CLEVELAND | Unflappable and unassuming, Corey Kluber rarely shows any emotion on or off the mound.
But after a night when he joined three Hall of Famers — and three of his pitching heroes — on a rare list, Kluber allowed himself a brief moment to gloat.
“It’s cool,” he said.
Pinpoint. Typical Kluber.
Cleveland’s ace upstaged Sonny Gray’s debut for New York by pitching a three-hitter and leading the Indians to a 5-1 win over the sloppy Yankees on Thursday night.
Kluber (9-3) struck out 11 and outshined Gray (6-6), let down by a New York defense that made three errors in the first inning. The defending AL champions won the opener of a four-game series with a potential playoff opponent and ended their losing streak at three.
With his latest dominant performance, Kluber joined Randy Johnson, Pedro Martinez and Nolan Ryan as the only pitchers to strike out at least eight in 12 consecutive starts. Johnson did it four times in his career and holds the record with 17 straight.
Kluber often dismisses any chance to brag about his statistics or milestones. But he was pleased to be in such elite company.
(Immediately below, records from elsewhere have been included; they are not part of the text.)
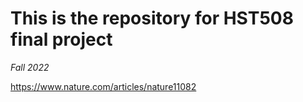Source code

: # This is the repository for HST508 final project
_Fall 2022_

https://www.nature.com/articles/nature11082
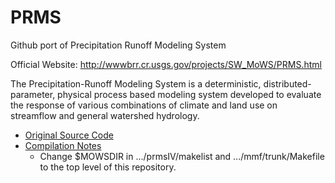 PRMS
====

Github port of Precipitation Runoff Modeling System

Official Website:  http://wwwbrr.cr.usgs.gov/projects/SW_MoWS/PRMS.html

The Precipitation-Runoff Modeling System is a deterministic, distributed-parameter, physical process based modeling system developed to evaluate the response of various combinations of climate and land use on streamflow and general watershed hydrology.

- [Original Source Code](ftp://brrftp.cr.usgs.gov/pub/mows/software/prms/3.0.5/prms3.0.5_src.tar.gz)
- [Compilation Notes](ftp://brrftp.cr.usgs.gov/pub/mows/software/prms/prmsCompilation.txt)
    - Change $MOWSDIR in .../prmsIV/makelist and .../mmf/trunk/Makefile to the top level of this repository.  

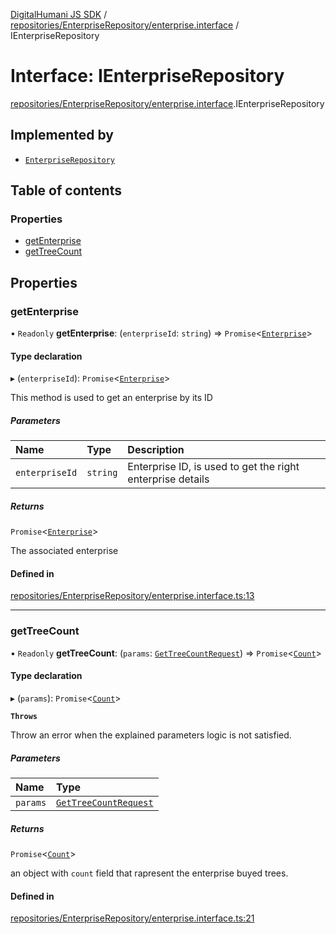 [DigitalHumani JS SDK](../README.md) / [repositories/EnterpriseRepository/enterprise.interface](../modules/repositories_EnterpriseRepository_enterprise_interface.md) / IEnterpriseRepository

# Interface: IEnterpriseRepository

[repositories/EnterpriseRepository/enterprise.interface](../modules/repositories_EnterpriseRepository_enterprise_interface.md).IEnterpriseRepository

## Implemented by

- [`EnterpriseRepository`](../classes/repositories_EnterpriseRepository_enterprise_repository.EnterpriseRepository.md)

## Table of contents

### Properties

- [getEnterprise](repositories_EnterpriseRepository_enterprise_interface.IEnterpriseRepository.md#getenterprise)
- [getTreeCount](repositories_EnterpriseRepository_enterprise_interface.IEnterpriseRepository.md#gettreecount)

## Properties

### getEnterprise

• `Readonly` **getEnterprise**: (`enterpriseId`: `string`) => `Promise`<[`Enterprise`](repositories_EnterpriseRepository_enterprise_models.Enterprise.md)\>

#### Type declaration

▸ (`enterpriseId`): `Promise`<[`Enterprise`](repositories_EnterpriseRepository_enterprise_models.Enterprise.md)\>

This method is used to get an enterprise by its ID

##### Parameters

| Name | Type | Description |
| :------ | :------ | :------ |
| `enterpriseId` | `string` | Enterprise ID, is used to get the right enterprise details |

##### Returns

`Promise`<[`Enterprise`](repositories_EnterpriseRepository_enterprise_models.Enterprise.md)\>

The associated enterprise

#### Defined in

[repositories/EnterpriseRepository/enterprise.interface.ts:13](https://github.com/impe93/digital-humani-js-sdk/blob/d0c7cfd/src/repositories/EnterpriseRepository/enterprise.interface.ts#L13)

___

### getTreeCount

• `Readonly` **getTreeCount**: (`params`: [`GetTreeCountRequest`](../modules/repositories_EnterpriseRepository_enterprise_models.md#gettreecountrequest)) => `Promise`<[`Count`](repositories_EnterpriseRepository_enterprise_models.Count.md)\>

#### Type declaration

▸ (`params`): `Promise`<[`Count`](repositories_EnterpriseRepository_enterprise_models.Count.md)\>

**`Throws`**

Throw an error when the explained parameters logic is not satisfied.

##### Parameters

| Name | Type |
| :------ | :------ |
| `params` | [`GetTreeCountRequest`](../modules/repositories_EnterpriseRepository_enterprise_models.md#gettreecountrequest) |

##### Returns

`Promise`<[`Count`](repositories_EnterpriseRepository_enterprise_models.Count.md)\>

an object with `count` field that rapresent the enterprise buyed trees.

#### Defined in

[repositories/EnterpriseRepository/enterprise.interface.ts:21](https://github.com/impe93/digital-humani-js-sdk/blob/d0c7cfd/src/repositories/EnterpriseRepository/enterprise.interface.ts#L21)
“I mean, all three are guys I grew up watching and idolizing, so to be mentioned with them is definitely an honor and it’s cool,” he said.
For five innings, Gray (6-6) was nearly as good as Kluber, but New York kicked the ball around in the first behind the right-hander, who was acquired at Monday’s trade deadline from Oakland to help the Yankees return to the postseason.
Gray settled in after the rough beginning and allowed only two hits until the sixth, when Yan Gomes broke an 0-for-13 slide by hitting a two-out, two-run double to put Cleveland up 4-0.
Following the game, Gray didn’t make any excuses and wasn’t about to point fingers at his new teammates.
“That’s just part of the game,” he said of the miscues by first baseman Chase Headley, second baseman Tyler Wade and right fielder Clint Frazier in the first. “You make pitches. We were able to come out of the first inning with only two.”
Yankees manager Joe Girardi was disappointed with the errors, especially because they gave Kluber a cushion.
“That’s probably as bad a first inning that we’ve had all year. It leads to two unearned runs. It leads to extra pitches,” Girardi said. “Sonny threw the ball well. It’s unfortunate we gave up those runs. Kluber had a lot to do with it. His stuff is dynamite. When he gives you a ball to hit, you better not miss it.”
Kluber took the lead and ran with it. He was locked in from the start and carried a two-hit shutout into the seventh before Gary Sanchez belted his 17th homer, a 427-foot laser shot to center.
And along with containing the Bronx Bombers, Kluber didn’t make Indians manager Terry Francona dip into a bullpen missing All-Star reliever Andrew Miller, who is on the disabled list with knee tendinitis.
“Klubes just took over,” Francona said. “The first time we’re playing without Andrew, to just bypass those innings was really big. Any day you can win and stay away from guys throwing at this time of year is important.”